[Collected data]
───

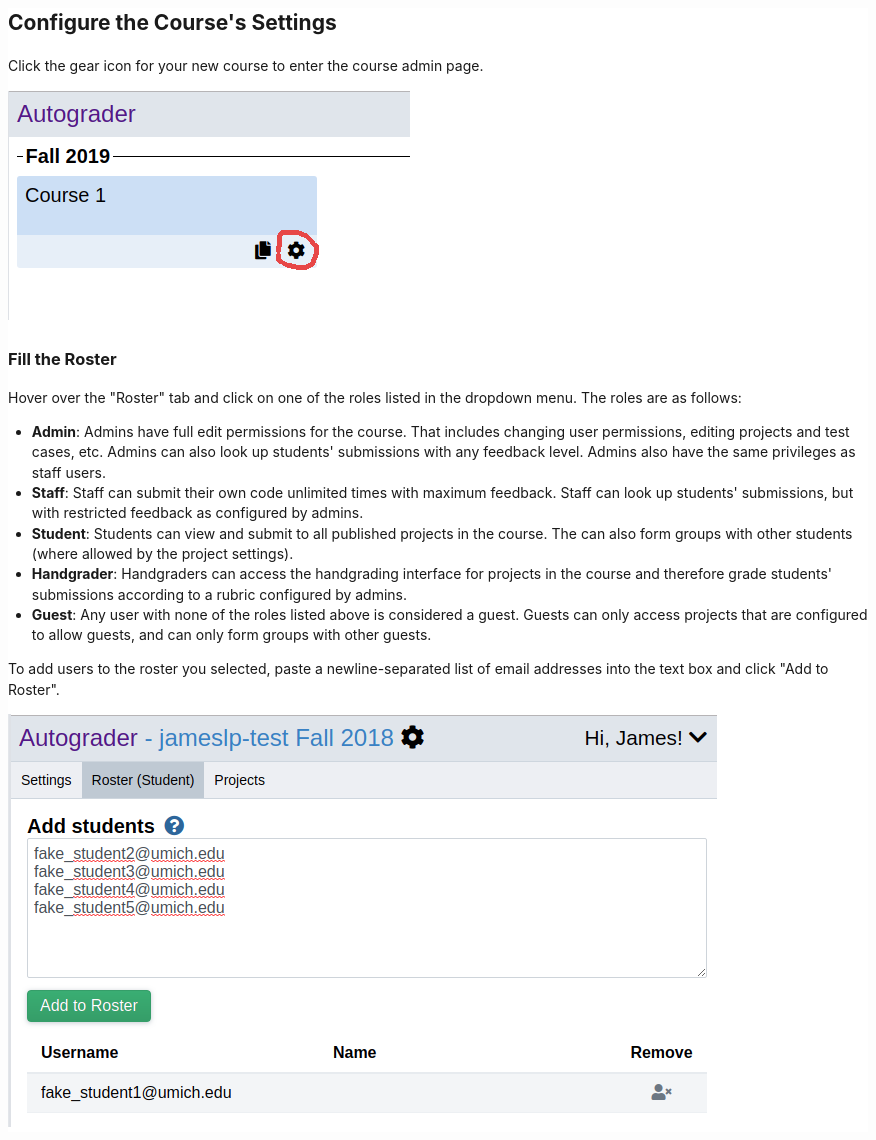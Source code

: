 ## Configure the Course's Settings
Click the gear icon for your new course to enter the course admin page.

![alt text](./pics/landing_page_gear.png)

### Fill the Roster
Hover over the "Roster" tab and click on one of the roles listed in the dropdown menu. The roles are as follows:
- __Admin__: Admins have full edit permissions for the course. That includes changing user permissions, editing projects and test cases, etc. Admins can also look up students' submissions with any feedback level. Admins also have the same privileges as staff users.
- __Staff__: Staff can submit their own code unlimited times with maximum feedback. Staff can look up students' submissions, but with restricted feedback as configured by admins.
- __Student__: Students can view and submit to all published projects in the course. The can also form groups with other students (where allowed by the project settings).
- __Handgrader__: Handgraders can access the handgrading interface for projects in the course and therefore grade students' submissions according to a rubric configured by admins.
- __Guest__: Any user with none of the roles listed above is considered a guest. Guests can only access projects that are configured to allow guests, and can only form groups with other guests.

To add users to the roster you selected, paste a newline-separated list of email addresses into the text box and click "Add to Roster".

![alt text](./pics/roster.png)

───

-- WHAT NEEDS TO BE DONE --
Without the pictures, return all the records precisely as they stand.

-- SOLUTION --
Source code

: ## Configure the Course's Settings
Click the gear icon for your new course to enter the course admin page.

![alt text](./pics/landing_page_gear.png)

### Fill the Roster
Hover over the "Roster" tab and click on one of the roles listed in the dropdown menu. The roles are as follows:
- __Admin__: Admins have full edit permissions for the course. That includes changing user permissions, editing projects and test cases, etc. Admins can also look up students' submissions with any feedback level. Admins also have the same privileges as staff users.
- __Staff__: Staff can submit their own code unlimited times with maximum feedback. Staff can look up students' submissions, but with restricted feedback as configured by admins.
- __Student__: Students can view and submit to all published projects in the course. The can also form groups with other students (where allowed by the project settings).
- __Handgrader__: Handgraders can access the handgrading interface for projects in the course and therefore grade students' submissions according to a rubric configured by admins.
- __Guest__: Any user with none of the roles listed above is considered a guest. Guests can only access projects that are configured to allow guests, and can only form groups with other guests.

To add users to the roster you selected, paste a newline-separated list of email addresses into the text box and click "Add to Roster".

![alt text](./pics/roster.png)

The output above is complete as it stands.